Child labor: Despite the putative justifications for violent border patrol tactics necessary to deter transnational “alien smuggling,” and despite family separation being justified as “saving children from being trafficked by their parents,” the Department of Labor recorded a 37 percent increase in child labor in 2022. To be clear, child labor is unlawful in many states, and citizen children are also increasingly working unlawfully and in unsafe conditions. Despite children being deemed legally unable to consent to most contracts, child labor is on the rise in all states within the US, in the factories of most major food producers and meat processing plants, in agriculture, roofing, and construction, in most hotels and vacation destinations, and in heavy machinery plants.

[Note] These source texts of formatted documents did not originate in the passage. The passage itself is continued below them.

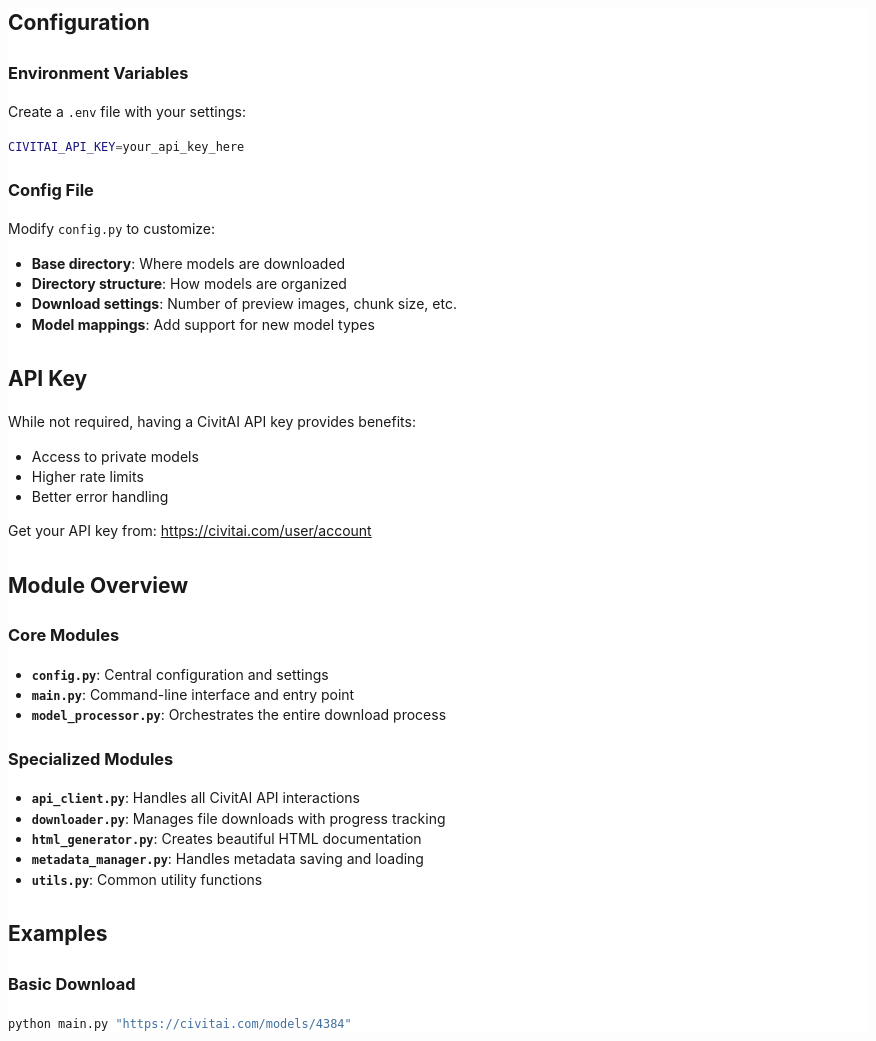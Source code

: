 ## Configuration

### Environment Variables

Create a `.env` file with your settings:

```bash
CIVITAI_API_KEY=your_api_key_here
```

### Config File

Modify `config.py` to customize:

- **Base directory**: Where models are downloaded
- **Directory structure**: How models are organized
- **Download settings**: Number of preview images, chunk size, etc.
- **Model mappings**: Add support for new model types

## API Key

While not required, having a CivitAI API key provides benefits:

- Access to private models
- Higher rate limits
- Better error handling

Get your API key from: https://civitai.com/user/account

## Module Overview

### Core Modules

- **`config.py`**: Central configuration and settings
- **`main.py`**: Command-line interface and entry point
- **`model_processor.py`**: Orchestrates the entire download process

### Specialized Modules

- **`api_client.py`**: Handles all CivitAI API interactions
- **`downloader.py`**: Manages file downloads with progress tracking
- **`html_generator.py`**: Creates beautiful HTML documentation
- **`metadata_manager.py`**: Handles metadata saving and loading
- **`utils.py`**: Common utility functions

## Examples

### Basic Download

```bash
python main.py "https://civitai.com/models/4384"
```
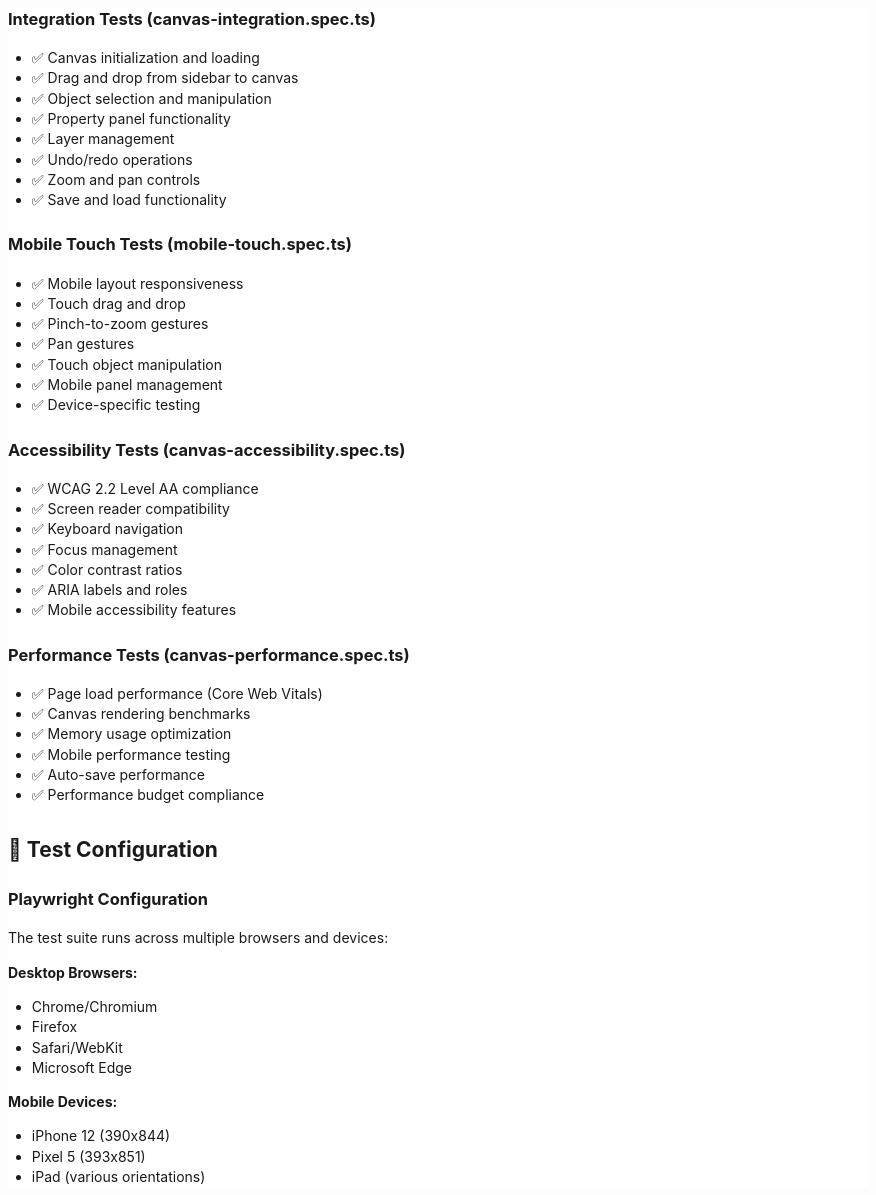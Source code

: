 ### Integration Tests (canvas-integration.spec.ts)
- ✅ Canvas initialization and loading
- ✅ Drag and drop from sidebar to canvas
- ✅ Object selection and manipulation
- ✅ Property panel functionality  
- ✅ Layer management
- ✅ Undo/redo operations
- ✅ Zoom and pan controls
- ✅ Save and load functionality

### Mobile Touch Tests (mobile-touch.spec.ts)
- ✅ Mobile layout responsiveness
- ✅ Touch drag and drop
- ✅ Pinch-to-zoom gestures
- ✅ Pan gestures  
- ✅ Touch object manipulation
- ✅ Mobile panel management
- ✅ Device-specific testing

### Accessibility Tests (canvas-accessibility.spec.ts)
- ✅ WCAG 2.2 Level AA compliance
- ✅ Screen reader compatibility
- ✅ Keyboard navigation
- ✅ Focus management
- ✅ Color contrast ratios
- ✅ ARIA labels and roles
- ✅ Mobile accessibility features

### Performance Tests (canvas-performance.spec.ts)
- ✅ Page load performance (Core Web Vitals)
- ✅ Canvas rendering benchmarks
- ✅ Memory usage optimization
- ✅ Mobile performance testing
- ✅ Auto-save performance
- ✅ Performance budget compliance

## 🔧 Test Configuration

### Playwright Configuration
The test suite runs across multiple browsers and devices:

**Desktop Browsers:**
- Chrome/Chromium
- Firefox  
- Safari/WebKit
- Microsoft Edge

**Mobile Devices:**
- iPhone 12 (390x844)
- Pixel 5 (393x851)
- iPad (various orientations)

The easiest way for unscrupulous recruiters and employers to exploit a worker is to hire the most legally vulnerable worker they can find, and given the lack of legal protections, that is often a migrant or a minor. Restrictive immigration laws put power into the hands of recruiters and unscrupulous employers, both of whom would be considered human traffickers under the Trafficking Victim Protection Act (TVPA) when threats of deportation are deployed to coerce labor. Whereas a minor engaging in commercial sex is presumed trafficked under the TVPA, minors working in exploitative labor are only considered trafficked when “severely” exploited. This distinction in the law is essentially a morality clause – consent is irrelevant for minors with sex trafficking, while children engaged in labor that exploits them may be considered to have consented, even if they are not legally able to consent. Instead of companies being prosecuted for hiring children, reporting child labor violations often leads to DHS raids and results in the deportation of workers and families.
Under the TVPA, Congress requires the Departments of State and Labor to track child labor in every country in the world and to create and update a list of goods created with child labor. Yet, the Department of Labor acknowledges both that child labor in the US is a problem, and that the law established to protect against it is not enforced. Child labor in America is not only a problem for migrants and children of migrants; US citizen children are also working in dangerous conditions in violation of the law. In the weeks after journalists exposed the rampant use of child workers in the US, several states responded by drafting laws to lower the age for child workers and reduce restrictions on children working in dangerous occupations.
Conflicting laws and their hypocritical application and enforcement are working to harm children in America. Sometimes courts prioritize parental rights to guide the upbringing of their children, but other times, as when parents are attempting to access gender-affirming care for children or see them educated with a curriculum that accurately reflects US history, Courts prioritize states’ rights. Some regressive presidential candidates, mindful that young people are aware that they are currently unprotected by the systems that govern them and are agitating for change, have attempted to disenfranchise them by proposing raising the voting age to twenty-five.
Young people in America, who bear no responsibility for either the location of their birth or the sharp rise in regressive governance over the past few decades are nevertheless bearing the heavy burden of it.